La commission approuve le projet d’acte de son homologue du Conseil des Etats prévoyant que les victimes de mesures de coercition à des fins d’assistance et de placements extrafamiliaux antérieurs à 1981 peuvent encore déposer des demandes d’octroi de contribution de solidarité (19.471). A l’origine, il était possible de déposer une telle demande seulement jusqu’à fin mars 2018. Une minorité souhaite non pas supprimer le délai, mais uniquement le prolonger jusqu’à fin 2022. Le projet de loi sera examiné par les deux conseils à la session de printemps.

Autres objets:

  • La commission ne souhaite pas assouplir les conditions permettant aux autorités de renseigner le public sur les procédures pénales pendantes. Par 18 voix contre 4 et 1 abstention, elle propose de rejeter une motion du Conseil des Etats (19.3739) visant à modifier en ce sens l’art. 74 du code de procédure pénale. Une minorité propose au conseil d’adopter la motion.
  • Par 14 voix contre 9 et 1 abstention, la commission propose à son conseil de ne pas donner suite à l’initiative parlementaire Rickli 16.483, qui prévoit de durcir les peines en cas de viol. Elle préfère se rallier à son homologue du Conseil des Etats, qui envisage d’examiner dans le cadre d’une approche globale d’éventuelles modifications du droit pénal relatif aux infractions sexuelles (projet 3 du projet d’harmonisation des peines 18.043 ; cf. également le communiqué de presse de la CAJ-E du 17.1.2020). Une minorité propose au conseil de donner suite à l’initiative.
  • La commission a pris acte de la position du Conseil fédéral concernant le projet de mariage civil pour tous (13.468) qu’elle lui avait transmis le 30 août 2019. Le Conseil fédéral propose d’accepter le projet de la commission.

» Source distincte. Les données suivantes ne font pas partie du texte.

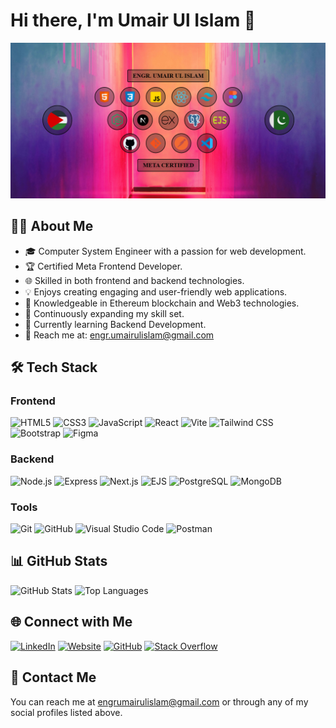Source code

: # Hi there, I'm Umair Ul Islam 👋

![Header](./images/cover.png)

## 🙋‍♂️ About Me

- 🎓 Computer System Engineer with a passion for web development.
- 🏆 Certified Meta Frontend Developer.
- 🌐 Skilled in both frontend and backend technologies.
- 💡 Enjoys creating engaging and user-friendly web applications.
- 🔗 Knowledgeable in Ethereum blockchain and Web3 technologies.
- 🚀 Continuously expanding my skill set.
- 📘 Currently learning Backend Development.
- 📧 Reach me at: engr.umairulislam@gmail.com

## 🛠️ Tech Stack

### Frontend

![HTML5](https://img.shields.io/badge/-HTML5-E34F26?style=for-the-badge&logo=html5&logoColor=white)
![CSS3](https://img.shields.io/badge/-CSS3-1572B6?style=for-the-badge&logo=css3&logoColor=white)
![JavaScript](https://img.shields.io/badge/-JavaScript-F7DF1E?style=for-the-badge&logo=javascript&logoColor=black)
![React](https://img.shields.io/badge/-React-61DAFB?style=for-the-badge&logo=react&logoColor=black)
![Vite](https://img.shields.io/badge/Vite-%23646CFF.svg?style=for-the-badge&logo=vite&logoColor=white)
![Tailwind CSS](https://img.shields.io/badge/-TailwindCSS-38B2AC?style=for-the-badge&logo=tailwind-css&logoColor=white)
![Bootstrap](https://img.shields.io/badge/-Bootstrap-7952B3?style=for-the-badge&logo=bootstrap&logoColor=white)
![Figma](https://img.shields.io/badge/-Figma-F24E1E?style=for-the-badge&logo=figma&logoColor=white)

### Backend

![Node.js](https://img.shields.io/badge/-Node.js-339933?style=for-the-badge&logo=node.js&logoColor=white)
![Express](https://img.shields.io/badge/-Express-000000?style=for-the-badge&logo=express&logoColor=white)
![Next.js](https://img.shields.io/badge/-Next.js-000000?style=for-the-badge&logo=next.js&logoColor=white)
![EJS](https://img.shields.io/badge/-EJS-474a8a?style=for-the-badge&logo=ejs&logoColor=white)
![PostgreSQL](https://img.shields.io/badge/-PostgreSQL-336791?style=for-the-badge&logo=postgresql&logoColor=white)
![MongoDB](https://img.shields.io/badge/-MongoDB-47A248?style=for-the-badge&logo=mongodb&logoColor=white)

### Tools

![Git](https://img.shields.io/badge/git-%23F05033.svg?style=for-the-badge&logo=git&logoColor=white)
![GitHub](https://img.shields.io/badge/github-%23121011.svg?style=for-the-badge&logo=github&logoColor=white)
![Visual Studio Code](https://img.shields.io/badge/VS%20Code-%23007ACC.svg?style=for-the-badge&logo=visual-studio-code&logoColor=white)
![Postman](https://img.shields.io/badge/Postman-%23FF6C37.svg?style=for-the-badge&logo=Postman&logoColor=white)

<!-- ### Web3 & Blockchain

![Ethereum](https://img.shields.io/badge/-Ethereum-3C3C3D?style=flat&logo=ethereum&logoColor=white)
![Solidity](https://img.shields.io/badge/-Solidity-363636?style=flat&logo=solidity&logoColor=white)
![Web3.js](https://img.shields.io/badge/-Web3.js-F16822?style=flat&logo=web3.js&logoColor=white)
![MetaMask](https://img.shields.io/badge/MetaMask-%23E2761B.svg?style=flat&logo=MetaMask&logoColor=white)
![Hardhat](https://img.shields.io/badge/-Hardhat-F7DF1E?style=flat&logo=hardhat&logoColor=black)
![Alchemy](https://img.shields.io/badge/-Alchemy-3C3C3D?style=flat&logo=alchemy&logoColor=white) -->

## 📊 GitHub Stats

![GitHub Stats](https://github-readme-stats.vercel.app/api?username=Umairulislam&show_icons=true&theme=radical)
![Top Languages](https://github-readme-stats.vercel.app/api/top-langs/?username=Umairulislam&layout=compact&theme=radical)

## 🌐 Connect with Me

[![LinkedIn](https://img.shields.io/badge/LinkedIn-0077B5?style=for-the-badge&logo=linkedin&logoColor=white)](https://www.linkedin.com/in/engr-umair-ul-islam-a4ba63209/)
[![Website](https://img.shields.io/badge/Website-000000?style=for-the-badge&logo=googlechrome&logoColor=white)](https://devportfolio24.netlify.app)
[![GitHub](https://img.shields.io/badge/GitHub-181717?style=for-the-badge&logo=github&logoColor=white)](https://github.com/Umairulislam)
[![Stack Overflow](https://img.shields.io/badge/Stack%20Overflow-FE7A16?style=for-the-badge&logo=stack-overflow&logoColor=white)](https://stackoverflow.com/users/21021068/engr-umair-ul-isam)

## 📧 Contact Me

You can reach me at engrumairulislam@gmail.com or through any of my social profiles listed above.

Celui-ci sera traité au Conseil national à la session de printemps.
  • De même, la commission a pris acte de la position du Conseil fédéral sur le projet visant à améliorer la protection des consommateurs et des consommatrices pour ce qui est du renouvellement tacite des contrats de service (13.426). L’objet sera traité tel quel à la session de printemps.
  • La commission souhaite inscrire dans la loi la notion de culture de l’aveu («just culture»), connue entre autres dans le domaine de l’aviation. Par 22 voix contre 0 et une abstention, elle a donné suite à l’initiative parlementaire de Gregor Rutz 19.478.
  • La commission souhaite renforcer la protection des mineurs contre les mariages forcés. A l’unanimité, elle a donné suite à l’initiative parlementaire Rickli 18.467, qui vise à modifier le code civil (CC) de sorte que les mariages dans lesquels l’un des époux est mineur soient, sans exception, annulés. Elle a en outre décidé, à l’unanimité, de déposer une motion (20.3011) chargeant le Conseil fédéral de déjà tenir compte des dispositions en ce sens lors des travaux en cours relatifs à la révision du code civil.
  • A l’unanimité, la commission a décidé de se rallier à la décision du Conseil des Etats de ne pas entrer en matière sur le projet de modification de la loi sur le Tribunal fédéral (18.051). De l’avis du Tribunal fédéral lui-même, le projet n’atteint pas son objectif, à savoir améliorer encore la situation des justiciables tout en déchargeant le tribunal. La commission estime donc qu’il n’y a pas lieu de maintenir le projet.

La commission a siégé les 20 et 21 février 2020 à Berne, sous la présidence de la conseillère nationale Laurence Fehlmann Rielle (PS/GE).